A statement from the Home Office said: “In the last resort, where no option but enforced removal remains, the Scottish Executive and the Home Office have worked closely to ensure the greatest care and consideration, given the inevitably complex circumstances in such cases.

“The Home Office will work openly and collaboratively with Scottish health, education, welfare and police services on how we carry out our operational activity, including engagement with ‘lead professionals’ in cases involving children and recognising differences required by devolved services.”

In Scotland, the immigration and nationality directorate has set up specialist teams to deal with local asylum cases, working with social workers, schools and the courts. Appeals are also to be speeded up.

Whether this will bring an end to dawn raids and allow the Glasgow Girls to concentrate on their studies remains to be seen. But the girls will be watching.

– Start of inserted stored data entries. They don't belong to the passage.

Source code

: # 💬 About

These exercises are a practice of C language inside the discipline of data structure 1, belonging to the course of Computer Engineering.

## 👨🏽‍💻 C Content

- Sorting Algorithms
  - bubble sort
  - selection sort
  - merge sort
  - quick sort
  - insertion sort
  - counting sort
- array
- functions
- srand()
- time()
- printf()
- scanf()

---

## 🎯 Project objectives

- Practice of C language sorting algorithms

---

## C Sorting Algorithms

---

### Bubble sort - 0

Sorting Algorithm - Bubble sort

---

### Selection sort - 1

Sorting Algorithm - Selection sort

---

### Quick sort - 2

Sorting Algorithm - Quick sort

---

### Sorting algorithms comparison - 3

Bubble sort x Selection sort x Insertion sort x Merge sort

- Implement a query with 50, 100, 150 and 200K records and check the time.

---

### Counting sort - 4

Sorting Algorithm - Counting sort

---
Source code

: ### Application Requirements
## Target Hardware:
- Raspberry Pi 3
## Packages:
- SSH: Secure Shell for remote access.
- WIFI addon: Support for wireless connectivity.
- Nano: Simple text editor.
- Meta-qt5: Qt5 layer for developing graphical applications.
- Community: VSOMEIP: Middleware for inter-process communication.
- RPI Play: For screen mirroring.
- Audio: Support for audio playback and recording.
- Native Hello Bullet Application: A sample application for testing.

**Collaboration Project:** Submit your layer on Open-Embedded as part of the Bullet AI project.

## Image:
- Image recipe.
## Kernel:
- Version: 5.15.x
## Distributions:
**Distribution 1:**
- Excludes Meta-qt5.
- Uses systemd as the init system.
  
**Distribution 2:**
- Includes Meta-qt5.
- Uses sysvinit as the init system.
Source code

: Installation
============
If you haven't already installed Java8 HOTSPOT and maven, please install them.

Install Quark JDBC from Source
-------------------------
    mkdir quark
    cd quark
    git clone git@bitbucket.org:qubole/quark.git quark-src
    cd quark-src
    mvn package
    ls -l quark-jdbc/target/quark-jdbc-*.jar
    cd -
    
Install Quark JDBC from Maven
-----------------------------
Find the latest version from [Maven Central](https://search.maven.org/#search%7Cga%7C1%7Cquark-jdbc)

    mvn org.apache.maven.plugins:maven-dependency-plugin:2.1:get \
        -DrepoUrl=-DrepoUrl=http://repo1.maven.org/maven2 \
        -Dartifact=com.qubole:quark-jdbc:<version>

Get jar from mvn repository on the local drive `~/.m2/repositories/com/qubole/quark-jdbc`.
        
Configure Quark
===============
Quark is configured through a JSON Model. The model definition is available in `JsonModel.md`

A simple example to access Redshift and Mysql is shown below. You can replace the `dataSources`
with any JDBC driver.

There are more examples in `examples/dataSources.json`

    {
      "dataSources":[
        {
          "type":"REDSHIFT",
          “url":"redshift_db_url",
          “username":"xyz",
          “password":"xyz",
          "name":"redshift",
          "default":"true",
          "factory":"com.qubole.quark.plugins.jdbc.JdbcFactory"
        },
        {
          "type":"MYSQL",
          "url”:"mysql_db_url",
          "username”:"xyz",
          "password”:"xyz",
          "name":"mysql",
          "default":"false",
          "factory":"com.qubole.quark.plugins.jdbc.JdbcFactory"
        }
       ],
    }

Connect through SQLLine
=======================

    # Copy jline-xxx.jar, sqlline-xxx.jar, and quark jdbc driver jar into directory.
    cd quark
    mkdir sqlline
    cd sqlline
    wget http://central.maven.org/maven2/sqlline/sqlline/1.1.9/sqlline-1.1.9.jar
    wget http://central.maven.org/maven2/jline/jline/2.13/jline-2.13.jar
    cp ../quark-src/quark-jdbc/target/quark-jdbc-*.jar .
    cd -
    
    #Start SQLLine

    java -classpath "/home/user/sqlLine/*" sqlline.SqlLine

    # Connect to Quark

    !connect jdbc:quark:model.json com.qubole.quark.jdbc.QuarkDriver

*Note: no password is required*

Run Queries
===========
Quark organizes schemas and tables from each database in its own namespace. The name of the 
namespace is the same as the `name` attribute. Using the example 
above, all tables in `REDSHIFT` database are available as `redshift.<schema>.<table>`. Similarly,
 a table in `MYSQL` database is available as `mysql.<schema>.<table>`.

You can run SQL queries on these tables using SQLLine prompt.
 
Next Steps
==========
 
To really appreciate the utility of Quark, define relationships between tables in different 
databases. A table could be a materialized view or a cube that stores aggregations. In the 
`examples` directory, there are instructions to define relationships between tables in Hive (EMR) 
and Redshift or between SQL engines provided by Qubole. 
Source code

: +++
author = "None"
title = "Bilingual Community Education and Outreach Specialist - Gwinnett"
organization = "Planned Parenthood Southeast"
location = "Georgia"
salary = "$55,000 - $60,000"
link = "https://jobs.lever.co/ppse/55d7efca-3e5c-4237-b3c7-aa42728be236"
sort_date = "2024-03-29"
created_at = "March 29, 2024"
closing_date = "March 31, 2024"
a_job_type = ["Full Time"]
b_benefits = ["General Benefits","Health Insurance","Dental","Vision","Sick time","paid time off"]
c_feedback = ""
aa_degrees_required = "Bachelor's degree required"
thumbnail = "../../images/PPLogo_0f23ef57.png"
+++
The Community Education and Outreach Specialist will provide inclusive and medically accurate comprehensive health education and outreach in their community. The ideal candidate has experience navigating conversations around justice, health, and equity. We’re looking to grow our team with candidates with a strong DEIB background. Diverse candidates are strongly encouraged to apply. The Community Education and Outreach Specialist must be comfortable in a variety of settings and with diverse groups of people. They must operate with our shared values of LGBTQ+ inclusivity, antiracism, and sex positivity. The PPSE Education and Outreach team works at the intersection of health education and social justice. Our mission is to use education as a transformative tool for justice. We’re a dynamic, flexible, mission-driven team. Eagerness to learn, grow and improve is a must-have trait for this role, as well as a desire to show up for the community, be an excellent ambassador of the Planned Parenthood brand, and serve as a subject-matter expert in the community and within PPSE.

‘Tales from the Edge: Glasgow Girls - The Sequel’ will be shown on BBC2, November 29 at 10.15pm

ROZA’S STORY

Roza Salih, a 17-year-old Kurd, and her friend Jennifer McCarron, also 17, are two of the Glasgow Girls who have come back for sixth year at Drumchapel High. Jennifer plans a career working with asylum-seekers.

Roza (pictured below with headteacher Wilson Blakey) has the smile of a confident young woman on the brink of a promising future, but her early years have been full of fear. Roza’s grandfather and two uncles were executed by Saddam Hussein’s regime. She has been in Scotland for five years: “I was in the north of Iraq. I came here with my mum and my sister.

My dad came a year before us. We left because it was dangerous. There were terrorists coming to my house and asking for my dad.

“He came here first for safety. But they came to the house again and were saying ‘Where is your husband?’ to my mum. They were trying to find him and they said ‘If we come back again and we don’t see him, we’re going to kill one of your daughters’.”

Jennifer became involved in the campaign after their friends, the Vucaj family, were sent back to Kosovo. Roza now talks to the family online:

“They don’t even go to school, because if someone catches them on the way they will kill them.”

But there doesn’t appear to be any formal tracking of what happens to children when they are sent back to their countries. “We have no indication from the Home Office that the families are tracked in terms of their well-being after they’ve been removed from this country,” says Euan Girvan, who teaches English as an additional language and gives support to asylum-seekers at Drumchapel High.

Mr Blakey sums up: “My basic point, both personally and as a headteacher, is that when a child - nothing to do with the parents - has been in Glasgow for, say, over four years and has become a Glaswegian and benefited from their education, why not let them stay? It’s not their fault that the process is taking so long.”